Stated another way, some of the increases we see in our ability to stretch with practice are not due to increased capacity to stretch but rather increased neurological stretch-tolerance in muscles. Safe, effective stretching increases stretch-tolerance within a healthy, biomechanically sound range, thereby improving range of motion, better aligning joints and relieving chronic muscle tension. Another benefit of stretching is that it stimulates the production of synovial fluid (the fluid that pads and lubricates freely moving joints.)

Understanding that the passive resistance felt during a stretch comes from within the muscle itself illustrates an important principle in safe stretching: when stretching a muscle, it should be relaxed. Contracting the muscle, as we’ve seen, pulls the sarcomeres together, whereas stretching pulls against those sarcomeres. Thus, attempting to stretch a contracted muscle is physiologically unsound, because the muscle will be physically unable to stretch and the tension will be transferred to surrounding connective tissues.
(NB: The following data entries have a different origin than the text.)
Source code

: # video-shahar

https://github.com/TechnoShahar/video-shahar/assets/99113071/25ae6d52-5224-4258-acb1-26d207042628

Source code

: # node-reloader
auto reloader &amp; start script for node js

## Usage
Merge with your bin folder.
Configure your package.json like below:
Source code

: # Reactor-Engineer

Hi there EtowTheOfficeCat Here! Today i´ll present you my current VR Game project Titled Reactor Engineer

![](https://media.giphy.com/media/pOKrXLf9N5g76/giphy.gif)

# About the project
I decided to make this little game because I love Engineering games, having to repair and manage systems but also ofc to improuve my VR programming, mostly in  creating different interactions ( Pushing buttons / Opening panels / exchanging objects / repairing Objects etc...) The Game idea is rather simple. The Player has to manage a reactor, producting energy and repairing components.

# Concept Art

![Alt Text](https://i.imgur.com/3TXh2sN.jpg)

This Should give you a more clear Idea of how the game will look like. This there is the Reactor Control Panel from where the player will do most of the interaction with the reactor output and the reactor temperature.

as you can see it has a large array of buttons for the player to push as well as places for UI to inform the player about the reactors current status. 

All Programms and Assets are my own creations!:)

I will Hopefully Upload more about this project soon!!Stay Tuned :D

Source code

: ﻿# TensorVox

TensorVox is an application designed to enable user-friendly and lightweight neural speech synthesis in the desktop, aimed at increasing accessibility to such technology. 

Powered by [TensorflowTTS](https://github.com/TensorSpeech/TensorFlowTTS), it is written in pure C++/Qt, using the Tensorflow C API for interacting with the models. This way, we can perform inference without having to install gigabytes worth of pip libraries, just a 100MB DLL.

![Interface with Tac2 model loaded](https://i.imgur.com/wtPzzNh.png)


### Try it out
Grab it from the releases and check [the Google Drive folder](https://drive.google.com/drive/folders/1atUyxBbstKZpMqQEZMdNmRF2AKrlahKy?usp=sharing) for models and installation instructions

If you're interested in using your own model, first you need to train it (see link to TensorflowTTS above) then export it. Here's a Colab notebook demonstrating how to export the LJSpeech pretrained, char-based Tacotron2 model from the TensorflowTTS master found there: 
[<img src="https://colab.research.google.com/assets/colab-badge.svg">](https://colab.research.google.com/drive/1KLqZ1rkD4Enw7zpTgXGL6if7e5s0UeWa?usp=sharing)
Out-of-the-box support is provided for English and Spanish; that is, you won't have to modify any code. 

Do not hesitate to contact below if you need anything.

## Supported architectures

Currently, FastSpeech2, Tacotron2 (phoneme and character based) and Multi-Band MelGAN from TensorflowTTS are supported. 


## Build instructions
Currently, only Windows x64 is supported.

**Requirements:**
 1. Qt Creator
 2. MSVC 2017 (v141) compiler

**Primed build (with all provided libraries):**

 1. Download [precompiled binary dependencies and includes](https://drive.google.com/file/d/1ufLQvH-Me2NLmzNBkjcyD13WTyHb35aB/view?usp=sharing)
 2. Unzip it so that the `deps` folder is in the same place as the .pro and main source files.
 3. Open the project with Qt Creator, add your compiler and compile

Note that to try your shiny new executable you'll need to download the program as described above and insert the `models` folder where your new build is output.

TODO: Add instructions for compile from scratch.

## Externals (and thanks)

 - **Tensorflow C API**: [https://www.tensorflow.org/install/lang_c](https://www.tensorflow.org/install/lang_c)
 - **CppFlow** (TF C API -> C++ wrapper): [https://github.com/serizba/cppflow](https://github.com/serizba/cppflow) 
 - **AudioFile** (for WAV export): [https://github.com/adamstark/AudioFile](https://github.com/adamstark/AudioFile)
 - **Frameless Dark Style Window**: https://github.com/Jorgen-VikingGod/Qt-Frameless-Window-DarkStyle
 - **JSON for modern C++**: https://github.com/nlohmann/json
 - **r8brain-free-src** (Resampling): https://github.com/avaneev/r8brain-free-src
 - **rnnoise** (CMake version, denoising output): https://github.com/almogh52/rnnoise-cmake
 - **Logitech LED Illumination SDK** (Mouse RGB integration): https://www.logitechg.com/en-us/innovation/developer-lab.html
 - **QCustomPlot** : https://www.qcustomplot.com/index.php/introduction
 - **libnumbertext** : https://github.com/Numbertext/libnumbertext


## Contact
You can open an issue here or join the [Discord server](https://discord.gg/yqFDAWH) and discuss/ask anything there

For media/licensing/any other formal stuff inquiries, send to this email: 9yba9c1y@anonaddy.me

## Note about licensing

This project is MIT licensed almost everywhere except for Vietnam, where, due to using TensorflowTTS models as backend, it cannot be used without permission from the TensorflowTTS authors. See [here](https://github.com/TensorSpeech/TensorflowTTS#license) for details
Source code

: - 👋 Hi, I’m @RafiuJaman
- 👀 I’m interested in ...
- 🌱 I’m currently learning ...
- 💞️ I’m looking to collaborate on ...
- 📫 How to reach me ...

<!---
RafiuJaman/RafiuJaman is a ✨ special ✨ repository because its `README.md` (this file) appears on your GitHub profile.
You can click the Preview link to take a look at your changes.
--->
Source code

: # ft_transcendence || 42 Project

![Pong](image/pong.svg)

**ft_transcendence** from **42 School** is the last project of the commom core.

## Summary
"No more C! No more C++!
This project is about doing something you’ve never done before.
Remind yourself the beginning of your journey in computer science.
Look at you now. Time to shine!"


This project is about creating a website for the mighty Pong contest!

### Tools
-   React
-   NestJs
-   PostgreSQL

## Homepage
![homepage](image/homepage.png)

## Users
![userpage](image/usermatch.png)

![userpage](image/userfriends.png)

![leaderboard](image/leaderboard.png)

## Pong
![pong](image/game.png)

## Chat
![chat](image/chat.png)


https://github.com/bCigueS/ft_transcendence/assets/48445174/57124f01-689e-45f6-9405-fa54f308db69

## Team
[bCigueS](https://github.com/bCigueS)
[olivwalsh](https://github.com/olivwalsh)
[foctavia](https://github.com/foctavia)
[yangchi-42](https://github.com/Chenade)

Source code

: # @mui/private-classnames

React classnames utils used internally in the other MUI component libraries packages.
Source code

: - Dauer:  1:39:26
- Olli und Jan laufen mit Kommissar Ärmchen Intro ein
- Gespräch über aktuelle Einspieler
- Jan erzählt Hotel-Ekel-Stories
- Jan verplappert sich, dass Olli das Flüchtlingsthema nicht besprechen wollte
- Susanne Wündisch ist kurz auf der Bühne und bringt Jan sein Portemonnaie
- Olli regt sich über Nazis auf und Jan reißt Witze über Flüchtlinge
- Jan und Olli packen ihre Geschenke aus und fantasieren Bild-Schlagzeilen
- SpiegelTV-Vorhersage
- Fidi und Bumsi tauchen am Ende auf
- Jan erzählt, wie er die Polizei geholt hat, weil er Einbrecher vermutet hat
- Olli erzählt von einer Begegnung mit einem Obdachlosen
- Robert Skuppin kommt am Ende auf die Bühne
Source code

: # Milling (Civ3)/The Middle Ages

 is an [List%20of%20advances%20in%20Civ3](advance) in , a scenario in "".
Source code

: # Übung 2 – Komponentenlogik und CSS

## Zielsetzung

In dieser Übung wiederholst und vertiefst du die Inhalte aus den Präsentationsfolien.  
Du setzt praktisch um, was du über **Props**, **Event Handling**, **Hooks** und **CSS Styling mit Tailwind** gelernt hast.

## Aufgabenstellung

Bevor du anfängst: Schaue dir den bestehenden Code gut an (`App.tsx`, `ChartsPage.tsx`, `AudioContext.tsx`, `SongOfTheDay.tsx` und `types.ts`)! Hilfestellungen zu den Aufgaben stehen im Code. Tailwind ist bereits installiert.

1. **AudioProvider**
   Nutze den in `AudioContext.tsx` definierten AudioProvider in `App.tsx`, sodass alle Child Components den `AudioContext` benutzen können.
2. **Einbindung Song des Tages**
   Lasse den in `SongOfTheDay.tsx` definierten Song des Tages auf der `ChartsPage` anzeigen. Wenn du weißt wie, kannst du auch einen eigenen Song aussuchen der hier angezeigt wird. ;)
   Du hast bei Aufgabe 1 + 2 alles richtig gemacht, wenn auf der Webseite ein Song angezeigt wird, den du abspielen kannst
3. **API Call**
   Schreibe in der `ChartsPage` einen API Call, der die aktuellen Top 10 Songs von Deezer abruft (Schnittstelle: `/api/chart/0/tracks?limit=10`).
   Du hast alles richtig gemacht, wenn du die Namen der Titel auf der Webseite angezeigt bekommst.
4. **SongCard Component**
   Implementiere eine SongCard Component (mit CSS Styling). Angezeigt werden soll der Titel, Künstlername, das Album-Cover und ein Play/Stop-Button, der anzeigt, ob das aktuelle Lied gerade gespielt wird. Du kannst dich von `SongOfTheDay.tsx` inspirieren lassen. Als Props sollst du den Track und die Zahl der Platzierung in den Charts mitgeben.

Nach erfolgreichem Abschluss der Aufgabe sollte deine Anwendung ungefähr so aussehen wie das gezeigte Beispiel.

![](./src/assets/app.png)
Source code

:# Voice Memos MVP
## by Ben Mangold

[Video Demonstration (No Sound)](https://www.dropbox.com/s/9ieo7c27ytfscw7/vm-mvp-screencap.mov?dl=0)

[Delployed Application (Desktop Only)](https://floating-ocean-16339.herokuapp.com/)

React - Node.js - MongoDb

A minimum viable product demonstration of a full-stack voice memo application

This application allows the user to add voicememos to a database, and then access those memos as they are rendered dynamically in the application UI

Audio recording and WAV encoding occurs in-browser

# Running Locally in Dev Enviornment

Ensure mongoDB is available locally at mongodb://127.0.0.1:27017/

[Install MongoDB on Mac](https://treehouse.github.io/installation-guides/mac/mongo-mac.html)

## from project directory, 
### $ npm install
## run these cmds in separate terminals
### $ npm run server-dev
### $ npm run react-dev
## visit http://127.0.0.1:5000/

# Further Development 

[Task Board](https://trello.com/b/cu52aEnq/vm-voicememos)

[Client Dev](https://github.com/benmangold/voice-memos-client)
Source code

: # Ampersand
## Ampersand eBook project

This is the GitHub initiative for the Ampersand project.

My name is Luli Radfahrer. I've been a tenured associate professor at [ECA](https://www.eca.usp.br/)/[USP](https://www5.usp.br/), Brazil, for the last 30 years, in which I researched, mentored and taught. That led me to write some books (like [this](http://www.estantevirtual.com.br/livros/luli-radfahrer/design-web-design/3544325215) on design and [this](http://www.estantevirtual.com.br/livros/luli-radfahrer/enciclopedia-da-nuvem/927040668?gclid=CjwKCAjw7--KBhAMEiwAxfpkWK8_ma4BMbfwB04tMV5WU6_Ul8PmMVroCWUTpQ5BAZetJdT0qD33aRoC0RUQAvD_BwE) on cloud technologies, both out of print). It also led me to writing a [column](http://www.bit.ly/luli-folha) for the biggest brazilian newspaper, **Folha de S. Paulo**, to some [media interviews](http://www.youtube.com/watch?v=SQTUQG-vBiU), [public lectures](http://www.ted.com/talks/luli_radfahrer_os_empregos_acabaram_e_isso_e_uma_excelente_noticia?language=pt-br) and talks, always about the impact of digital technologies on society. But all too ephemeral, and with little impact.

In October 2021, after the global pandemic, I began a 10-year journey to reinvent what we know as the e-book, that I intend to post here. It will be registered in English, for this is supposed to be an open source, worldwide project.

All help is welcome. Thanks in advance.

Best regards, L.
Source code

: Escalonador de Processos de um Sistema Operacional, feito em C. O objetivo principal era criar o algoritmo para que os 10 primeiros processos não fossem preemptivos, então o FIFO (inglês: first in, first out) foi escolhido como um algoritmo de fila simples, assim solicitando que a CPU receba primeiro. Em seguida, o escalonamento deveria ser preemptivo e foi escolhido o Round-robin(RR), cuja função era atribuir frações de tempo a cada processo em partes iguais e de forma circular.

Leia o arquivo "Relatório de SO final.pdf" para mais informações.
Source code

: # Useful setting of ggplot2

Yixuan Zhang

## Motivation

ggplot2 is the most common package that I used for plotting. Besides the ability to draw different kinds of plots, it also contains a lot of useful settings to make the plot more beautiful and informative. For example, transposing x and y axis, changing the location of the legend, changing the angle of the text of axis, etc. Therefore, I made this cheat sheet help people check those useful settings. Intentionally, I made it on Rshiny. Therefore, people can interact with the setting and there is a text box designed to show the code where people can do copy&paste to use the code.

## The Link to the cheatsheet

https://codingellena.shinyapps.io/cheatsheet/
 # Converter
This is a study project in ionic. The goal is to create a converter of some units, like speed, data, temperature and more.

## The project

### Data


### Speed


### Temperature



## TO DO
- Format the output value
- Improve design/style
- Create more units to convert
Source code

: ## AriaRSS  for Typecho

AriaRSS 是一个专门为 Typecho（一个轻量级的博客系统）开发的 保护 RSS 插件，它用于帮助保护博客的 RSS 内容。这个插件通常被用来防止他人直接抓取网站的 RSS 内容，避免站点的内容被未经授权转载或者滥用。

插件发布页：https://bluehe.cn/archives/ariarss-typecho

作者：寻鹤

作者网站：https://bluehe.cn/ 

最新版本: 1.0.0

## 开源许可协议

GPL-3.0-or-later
Ligaments and tendons do benefit from gentle stretching, but yoga poses are not designed to safely allow connective tissue to bear the full brunt of the stretch. That is not the intended effect of any pose. And yet, stretching against tight, contracted muscles tends to transfer the brunt of the stretch in exactly that way, potentially making the pose more conducive to causing soft-tissue injury. In short, you’re doing it wrong.